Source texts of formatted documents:
........

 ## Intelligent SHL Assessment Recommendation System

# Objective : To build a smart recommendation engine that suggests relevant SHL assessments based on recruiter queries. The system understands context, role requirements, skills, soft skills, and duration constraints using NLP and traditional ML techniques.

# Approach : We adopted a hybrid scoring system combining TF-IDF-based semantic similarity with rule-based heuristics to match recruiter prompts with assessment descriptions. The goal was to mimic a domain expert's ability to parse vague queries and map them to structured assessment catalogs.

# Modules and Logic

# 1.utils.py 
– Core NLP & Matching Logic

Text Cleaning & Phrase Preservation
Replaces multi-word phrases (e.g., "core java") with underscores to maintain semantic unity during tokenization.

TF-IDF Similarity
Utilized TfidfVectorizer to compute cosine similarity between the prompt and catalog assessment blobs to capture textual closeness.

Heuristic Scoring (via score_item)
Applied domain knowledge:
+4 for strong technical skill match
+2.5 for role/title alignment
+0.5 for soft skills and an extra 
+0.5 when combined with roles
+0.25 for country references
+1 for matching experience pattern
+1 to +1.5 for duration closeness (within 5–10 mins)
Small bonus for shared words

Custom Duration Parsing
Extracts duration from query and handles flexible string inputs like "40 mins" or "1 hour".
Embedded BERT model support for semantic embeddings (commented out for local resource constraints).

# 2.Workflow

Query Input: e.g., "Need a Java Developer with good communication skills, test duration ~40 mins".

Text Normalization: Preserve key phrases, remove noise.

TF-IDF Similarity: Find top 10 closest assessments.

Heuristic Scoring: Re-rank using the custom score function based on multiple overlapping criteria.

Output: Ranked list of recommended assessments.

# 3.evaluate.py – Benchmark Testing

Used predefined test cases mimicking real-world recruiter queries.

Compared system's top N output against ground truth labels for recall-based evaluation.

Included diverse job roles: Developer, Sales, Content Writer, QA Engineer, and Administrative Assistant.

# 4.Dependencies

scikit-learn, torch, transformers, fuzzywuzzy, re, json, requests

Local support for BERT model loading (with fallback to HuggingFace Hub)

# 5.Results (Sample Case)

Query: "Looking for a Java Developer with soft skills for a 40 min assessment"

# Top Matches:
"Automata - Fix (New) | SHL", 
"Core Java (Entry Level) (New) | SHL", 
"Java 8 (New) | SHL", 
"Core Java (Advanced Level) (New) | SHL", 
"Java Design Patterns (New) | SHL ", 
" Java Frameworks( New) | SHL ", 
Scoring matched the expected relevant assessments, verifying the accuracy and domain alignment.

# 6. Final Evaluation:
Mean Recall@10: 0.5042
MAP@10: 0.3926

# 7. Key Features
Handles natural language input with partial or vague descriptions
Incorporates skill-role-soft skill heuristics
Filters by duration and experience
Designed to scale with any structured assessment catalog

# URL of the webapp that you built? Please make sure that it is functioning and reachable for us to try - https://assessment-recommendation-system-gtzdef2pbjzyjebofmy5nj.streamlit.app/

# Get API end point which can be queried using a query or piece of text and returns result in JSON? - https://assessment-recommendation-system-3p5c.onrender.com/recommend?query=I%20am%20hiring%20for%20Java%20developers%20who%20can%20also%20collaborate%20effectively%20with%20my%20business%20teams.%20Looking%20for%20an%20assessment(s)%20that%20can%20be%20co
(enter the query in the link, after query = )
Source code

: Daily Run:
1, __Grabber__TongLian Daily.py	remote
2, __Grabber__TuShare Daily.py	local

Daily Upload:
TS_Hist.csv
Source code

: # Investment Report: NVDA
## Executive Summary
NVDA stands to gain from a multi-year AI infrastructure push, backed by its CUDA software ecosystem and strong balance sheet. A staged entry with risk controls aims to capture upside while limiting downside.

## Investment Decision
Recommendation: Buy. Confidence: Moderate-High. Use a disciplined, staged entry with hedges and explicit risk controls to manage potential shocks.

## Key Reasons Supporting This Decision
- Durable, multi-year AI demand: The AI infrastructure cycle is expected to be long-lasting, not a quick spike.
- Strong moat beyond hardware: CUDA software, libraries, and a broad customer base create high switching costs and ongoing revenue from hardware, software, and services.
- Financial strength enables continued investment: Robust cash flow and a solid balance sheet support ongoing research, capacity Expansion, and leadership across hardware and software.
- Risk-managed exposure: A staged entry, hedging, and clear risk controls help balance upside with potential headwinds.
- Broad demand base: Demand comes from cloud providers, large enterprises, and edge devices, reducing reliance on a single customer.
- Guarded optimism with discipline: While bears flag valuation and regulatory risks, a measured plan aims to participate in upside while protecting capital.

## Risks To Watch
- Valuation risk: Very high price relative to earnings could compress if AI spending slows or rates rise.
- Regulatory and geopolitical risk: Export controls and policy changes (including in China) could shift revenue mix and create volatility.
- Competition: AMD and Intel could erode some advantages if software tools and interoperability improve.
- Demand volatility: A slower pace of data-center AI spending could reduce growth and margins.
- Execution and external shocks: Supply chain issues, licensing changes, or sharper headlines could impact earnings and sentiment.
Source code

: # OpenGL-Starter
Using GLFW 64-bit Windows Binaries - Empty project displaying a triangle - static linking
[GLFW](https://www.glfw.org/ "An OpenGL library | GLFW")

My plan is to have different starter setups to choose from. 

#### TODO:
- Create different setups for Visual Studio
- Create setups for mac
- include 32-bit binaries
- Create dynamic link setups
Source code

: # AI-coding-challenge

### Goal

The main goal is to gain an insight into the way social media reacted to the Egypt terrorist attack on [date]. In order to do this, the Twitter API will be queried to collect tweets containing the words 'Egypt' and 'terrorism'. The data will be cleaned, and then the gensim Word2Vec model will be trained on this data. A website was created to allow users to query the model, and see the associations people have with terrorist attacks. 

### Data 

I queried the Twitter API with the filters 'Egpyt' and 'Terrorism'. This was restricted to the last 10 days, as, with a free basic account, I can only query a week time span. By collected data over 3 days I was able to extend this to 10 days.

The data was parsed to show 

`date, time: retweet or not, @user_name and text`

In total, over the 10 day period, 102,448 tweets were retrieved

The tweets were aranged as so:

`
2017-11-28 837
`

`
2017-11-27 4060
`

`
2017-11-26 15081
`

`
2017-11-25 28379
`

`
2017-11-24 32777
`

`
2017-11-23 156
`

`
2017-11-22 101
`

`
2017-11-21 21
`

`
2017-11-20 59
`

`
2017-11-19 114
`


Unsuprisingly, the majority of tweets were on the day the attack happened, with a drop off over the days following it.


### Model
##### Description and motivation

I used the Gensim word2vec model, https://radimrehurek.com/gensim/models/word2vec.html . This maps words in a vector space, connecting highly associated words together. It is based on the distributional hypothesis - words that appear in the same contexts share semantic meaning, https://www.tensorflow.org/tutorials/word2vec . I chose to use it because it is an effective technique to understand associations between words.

........

-- Work instructions --
Using the records above as the source, restate each line verbatim.

-- Expected answer --
 ## Intelligent SHL Assessment Recommendation System

# Objective : To build a smart recommendation engine that suggests relevant SHL assessments based on recruiter queries. The system understands context, role requirements, skills, soft skills, and duration constraints using NLP and traditional ML techniques.

# Approach : We adopted a hybrid scoring system combining TF-IDF-based semantic similarity with rule-based heuristics to match recruiter prompts with assessment descriptions. The goal was to mimic a domain expert's ability to parse vague queries and map them to structured assessment catalogs.

# Modules and Logic

# 1.utils.py 
– Core NLP & Matching Logic

Text Cleaning & Phrase Preservation
Replaces multi-word phrases (e.g., "core java") with underscores to maintain semantic unity during tokenization.

TF-IDF Similarity
Utilized TfidfVectorizer to compute cosine similarity between the prompt and catalog assessment blobs to capture textual closeness.

Heuristic Scoring (via score_item)
Applied domain knowledge:
+4 for strong technical skill match
+2.5 for role/title alignment
+0.5 for soft skills and an extra 
+0.5 when combined with roles
+0.25 for country references
+1 for matching experience pattern
+1 to +1.5 for duration closeness (within 5–10 mins)
Small bonus for shared words

Custom Duration Parsing
Extracts duration from query and handles flexible string inputs like "40 mins" or "1 hour".
Embedded BERT model support for semantic embeddings (commented out for local resource constraints).

# 2.Workflow

Query Input: e.g., "Need a Java Developer with good communication skills, test duration ~40 mins".

Text Normalization: Preserve key phrases, remove noise.

TF-IDF Similarity: Find top 10 closest assessments.

Heuristic Scoring: Re-rank using the custom score function based on multiple overlapping criteria.

Output: Ranked list of recommended assessments.

# 3.evaluate.py – Benchmark Testing

Used predefined test cases mimicking real-world recruiter queries.

Compared system's top N output against ground truth labels for recall-based evaluation.

Included diverse job roles: Developer, Sales, Content Writer, QA Engineer, and Administrative Assistant.

# 4.Dependencies

scikit-learn, torch, transformers, fuzzywuzzy, re, json, requests

Local support for BERT model loading (with fallback to HuggingFace Hub)

# 5.Results (Sample Case)

Query: "Looking for a Java Developer with soft skills for a 40 min assessment"

# Top Matches:
"Automata - Fix (New) | SHL", 
"Core Java (Entry Level) (New) | SHL", 
"Java 8 (New) | SHL", 
"Core Java (Advanced Level) (New) | SHL", 
"Java Design Patterns (New) | SHL ", 
" Java Frameworks( New) | SHL ", 
Scoring matched the expected relevant assessments, verifying the accuracy and domain alignment.

# 6. Final Evaluation:
Mean Recall@10: 0.5042
MAP@10: 0.3926

# 7. Key Features
Handles natural language input with partial or vague descriptions
Incorporates skill-role-soft skill heuristics
Filters by duration and experience
Designed to scale with any structured assessment catalog

# URL of the webapp that you built? Please make sure that it is functioning and reachable for us to try - https://assessment-recommendation-system-gtzdef2pbjzyjebofmy5nj.streamlit.app/

# Get API end point which can be queried using a query or piece of text and returns result in JSON? - https://assessment-recommendation-system-3p5c.onrender.com/recommend?query=I%20am%20hiring%20for%20Java%20developers%20who%20can%20also%20collaborate%20effectively%20with%20my%20business%20teams.%20Looking%20for%20an%20assessment(s)%20that%20can%20be%20co
(enter the query in the link, after query = )
Source code

: Daily Run:
1, __Grabber__TongLian Daily.py	remote
2, __Grabber__TuShare Daily.py	local

Daily Upload:
TS_Hist.csv
Source code

: # Investment Report: NVDA
## Executive Summary
NVDA stands to gain from a multi-year AI infrastructure push, backed by its CUDA software ecosystem and strong balance sheet. A staged entry with risk controls aims to capture upside while limiting downside.

## Investment Decision
Recommendation: Buy. Confidence: Moderate-High. Use a disciplined, staged entry with hedges and explicit risk controls to manage potential shocks.

## Key Reasons Supporting This Decision
- Durable, multi-year AI demand: The AI infrastructure cycle is expected to be long-lasting, not a quick spike.
- Strong moat beyond hardware: CUDA software, libraries, and a broad customer base create high switching costs and ongoing revenue from hardware, software, and services.
- Financial strength enables continued investment: Robust cash flow and a solid balance sheet support ongoing research, capacity Expansion, and leadership across hardware and software.
- Risk-managed exposure: A staged entry, hedging, and clear risk controls help balance upside with potential headwinds.
- Broad demand base: Demand comes from cloud providers, large enterprises, and edge devices, reducing reliance on a single customer.
- Guarded optimism with discipline: While bears flag valuation and regulatory risks, a measured plan aims to participate in upside while protecting capital.

## Risks To Watch
- Valuation risk: Very high price relative to earnings could compress if AI spending slows or rates rise.
- Regulatory and geopolitical risk: Export controls and policy changes (including in China) could shift revenue mix and create volatility.
- Competition: AMD and Intel could erode some advantages if software tools and interoperability improve.
- Demand volatility: A slower pace of data-center AI spending could reduce growth and margins.
- Execution and external shocks: Supply chain issues, licensing changes, or sharper headlines could impact earnings and sentiment.
Source code

: # OpenGL-Starter
Using GLFW 64-bit Windows Binaries - Empty project displaying a triangle - static linking
[GLFW](https://www.glfw.org/ "An OpenGL library | GLFW")

My plan is to have different starter setups to choose from. 

#### TODO:
- Create different setups for Visual Studio
- Create setups for mac
- include 32-bit binaries
- Create dynamic link setups
Source code

: # AI-coding-challenge

### Goal

The main goal is to gain an insight into the way social media reacted to the Egypt terrorist attack on [date]. In order to do this, the Twitter API will be queried to collect tweets containing the words 'Egypt' and 'terrorism'. The data will be cleaned, and then the gensim Word2Vec model will be trained on this data. A website was created to allow users to query the model, and see the associations people have with terrorist attacks. 

### Data 

I queried the Twitter API with the filters 'Egpyt' and 'Terrorism'. This was restricted to the last 10 days, as, with a free basic account, I can only query a week time span. By collected data over 3 days I was able to extend this to 10 days.

The data was parsed to show 

`date, time: retweet or not, @user_name and text`

In total, over the 10 day period, 102,448 tweets were retrieved

The tweets were aranged as so:

`
2017-11-28 837
`

`
2017-11-27 4060
`

`
2017-11-26 15081
`

`
2017-11-25 28379
`

`
2017-11-24 32777
`

`
2017-11-23 156
`

`
2017-11-22 101
`

`
2017-11-21 21
`

`
2017-11-20 59
`

`
2017-11-19 114
`


Unsuprisingly, the majority of tweets were on the day the attack happened, with a drop off over the days following it.


### Model
##### Description and motivation

I used the Gensim word2vec model, https://radimrehurek.com/gensim/models/word2vec.html . This maps words in a vector space, connecting highly associated words together. It is based on the distributional hypothesis - words that appear in the same contexts share semantic meaning, https://www.tensorflow.org/tutorials/word2vec . I chose to use it because it is an effective technique to understand associations between words.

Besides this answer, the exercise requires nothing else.